Currently, in the marketing of such blinds, it is becoming the custom to market these blinds through department stores. Blinds are supplied to the store in standard widths. A customer will measure the actual window or door opening in which he wishes to erect a blind. He will then select a blind of a suitable design, for his taste and his specific window or door. He will then place his order for that blind, in the store. The sales clerk will then locate from amongst the inventory of standard width blinds in the store, a blind of the required design having a width greater than that required by the customer.
The sales clerk will then trim the blind so as to fit the customer's requirement. The cords are located equidistant from each side of the fabric panel. When trimming the width of the blind, each trim cut should be made at an equal spacing from each side edge of the blind. In this way the final trimmed blind has a symmetrical appearance, with the cords being an equal distance from each side edge of the blind, although that distance is less than in the blind before trimming. Trim cutting of the head rail and bottom rail does not require cutting at each end of each rail. This is because the head rail and bottom rail are axially slidable relative to the top and bottom of the fabric panel. Consequently, once the head rail and bottom rail are slid axially relative to the fabric panel, each rail can be cut to length by trimming only one end, of each rail.
Trimming or cutting the metal components, such as the head rail, and the bottom rail if provided, requires a considerable force. However the cutting device, preferably a cutting die, will move only a short distance to make the cut. Usually this distance is no more than the thickness of the metal itself. Various machines are available for trimming blinds. Some use cutting blades. Others use actual profiled cutting dies, especially for cutting metallic head rails.
Examples of such in store point of sale blind trimming machines can be seen in U.S. Pat. Nos. 5,806,394, 6,196,099, 6,178,857, 6,089,134, all of which are owned by Shade-O-Matic Limited, also the owner of the present application.
As explained above, fabric panel blinds are typically formed with pleats or fold lines extending horizontally.
In a preferred form of fabric blind, as explained, the head rail is movable or slidable axially relative to the fabric panel. Similarly the bottom rail will be either movable or slidable relative to the panel, or will be contained within a pocket formed in the lower edge of the panel.
For purposes of trimming, the fabric panel will be folded into pleats in a series of tight folds. Cutting of the panel is achieved by means of a knife blade which slices through the folds of fabric cleanly in a single stroke. These cuts, at each side edge of the panel are made while the head rail and bottom rail are slid axially, to one side. In this way the cutter knife blade can slice through the fabric without also cutting the rails.

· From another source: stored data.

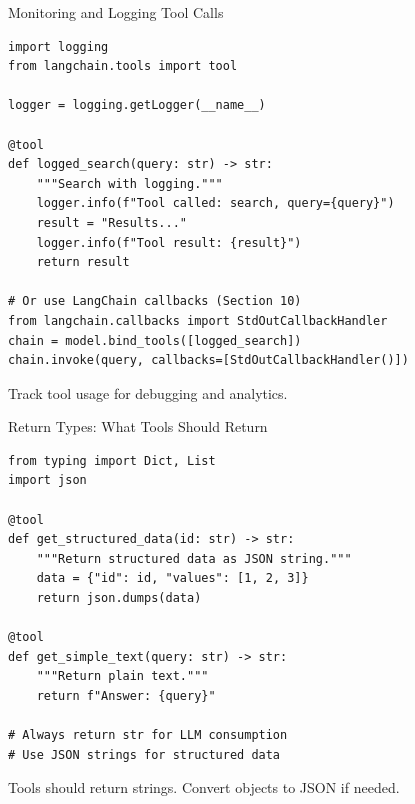 \documentclass[aspectratio=169,11pt]{beamer}
\begin{document}
\begin{frame}[fragile,shrink=2]{Monitoring and Logging Tool Calls}
\begin{codebox}
\begin{lstlisting}
import logging
from langchain.tools import tool

logger = logging.getLogger(__name__)

@tool
def logged_search(query: str) -> str:
    """Search with logging."""
    logger.info(f"Tool called: search, query={query}")
    result = "Results..."
    logger.info(f"Tool result: {result}")
    return result

# Or use LangChain callbacks (Section 10)
from langchain.callbacks import StdOutCallbackHandler
chain = model.bind_tools([logged_search])
chain.invoke(query, callbacks=[StdOutCallbackHandler()])
\end{lstlisting}
\end{codebox}

Track tool usage for debugging and analytics.
\end{frame}

\begin{frame}[fragile,shrink=2]{Return Types: What Tools Should Return}
\begin{codebox}
\begin{lstlisting}
from typing import Dict, List
import json

@tool
def get_structured_data(id: str) -> str:
    """Return structured data as JSON string."""
    data = {"id": id, "values": [1, 2, 3]}
    return json.dumps(data)

@tool
def get_simple_text(query: str) -> str:
    """Return plain text."""
    return f"Answer: {query}"

# Always return str for LLM consumption
# Use JSON strings for structured data
\end{lstlisting}
\end{codebox}

\begin{tipbox}
Tools should return strings. Convert objects to JSON if needed.
\end{tipbox}
\end{frame}
\end{document}

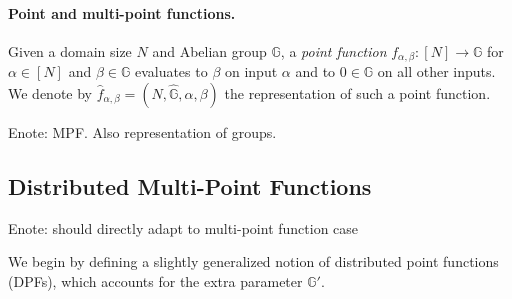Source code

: \documentclass[sigconf]{acmart}
\newcommand{\Enote}[1]{\color{purple}Enote: #1\color{black}}
\newcommand{\GG}{\mathbb{G}}
\begin{document}
 \paragraph{Point and multi-point functions.} Given a domain size $N$ and Abelian group $\GG$, a \emph{point function} $f_{\alpha,\beta}:[N]\rightarrow\GG$ for $\alpha\in[N]$ and $\beta\in\GG$ evaluates to $\beta$ on input $\alpha$ and to $0\in\GG$ on all other inputs. We denote by $\hat{f}_{\alpha,\beta}=(N,\hat{\GG},\alpha,\beta)$ the representation of such a point function.
 
\Enote{MPF. Also representation of groups.}
 
\subsection{Distributed Multi-Point Functions}

\Enote{should directly adapt to multi-point function case}

We begin by defining a slightly generalized notion of distributed point functions (DPFs), which accounts for the extra parameter $\GG'$.
\end{document}
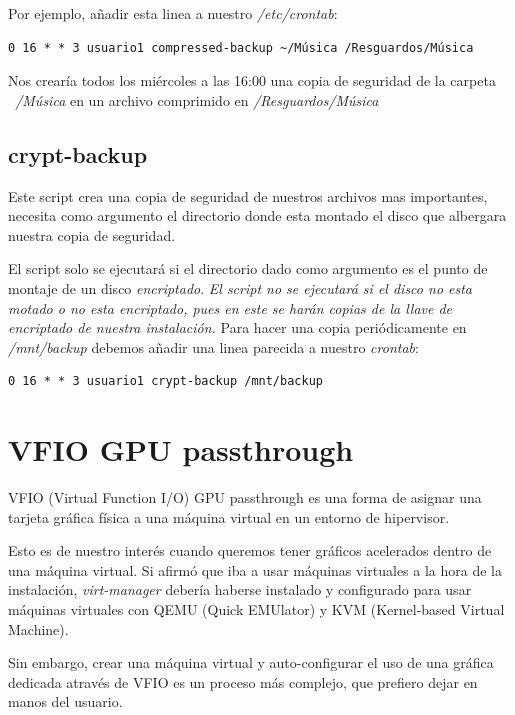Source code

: \documentclass[12pt]{article}
\begin{document}
Por ejemplo, añadir esta linea a nuestro \emph{/etc/crontab}:

\begin{verbatim}
0 16 * * 3 usuario1 compressed-backup ~/Música /Resguardos/Música
\end{verbatim}

Nos crearía todos los miércoles a las 16:00 una copia de seguridad de la carpeta \emph{~/Música} en un archivo comprimido en \emph{/Resguardos/Música}

\subsection{crypt-backup}

Este script crea una copia de seguridad de nuestros archivos mas importantes, necesita como argumento el directorio donde esta montado el disco que albergara nuestra copia de seguridad.

El script solo se ejecutará si el directorio dado como argumento es el punto de montaje de un disco \emph{encriptado}. \emph{El script no se ejecutará si el disco no esta motado o no esta encriptado, pues en este se harán copias de la llave de encriptado de nuestra instalación.} Para hacer una copia periódicamente en \emph{/mnt/backup} debemos añadir una linea parecida a nuestro \emph{crontab}:

\begin{verbatim}
0 16 * * 3 usuario1 crypt-backup /mnt/backup
\end{verbatim}

\section{VFIO GPU passthrough}

VFIO (Virtual Function I/O) GPU passthrough es una forma de asignar una tarjeta gráfica física a una máquina virtual en un entorno de hipervisor.

Esto es de nuestro interés cuando queremos tener gráficos acelerados dentro de una máquina virtual. Si afirmó que iba a usar máquinas virtuales a la hora de la instalación, \emph{virt-manager} debería haberse instalado y configurado para usar máquinas virtuales con QEMU (Quick EMUlator) y KVM (Kernel-based Virtual Machine).

Sin embargo, crear una máquina virtual y auto-configurar el uso de una gráfica dedicada através de VFIO es un proceso más complejo, que prefiero dejar en manos del usuario.
\end{document}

The folded fabric is much thicker than the metal forming the head rail and the bottom rail. Consequently the cutting stroke required to cut the folds of the fabric panel is much longer than the cutting stroke required to cut thin metal head rails or bottom rails. However cutting the fabric requires less manual effort than cutting the metal components. Thus either the manual effort required to cut the metal components must increase, as compared with the effort to cut the fabric panel, or the leverage available in the cutting machine, for cutting the metal, must be increased, as compared with the leverage required for cutting the fabric. For this purpose the cutting stroke of the head rail (and bottom rail) cutting die is powered through one transmission system, and the longer cutting stroke for the fabric cutting blade is powered through another transmission system. Both transmissions connect to a single common operating lever, and both are operated by a single manual stroke of the operating lever.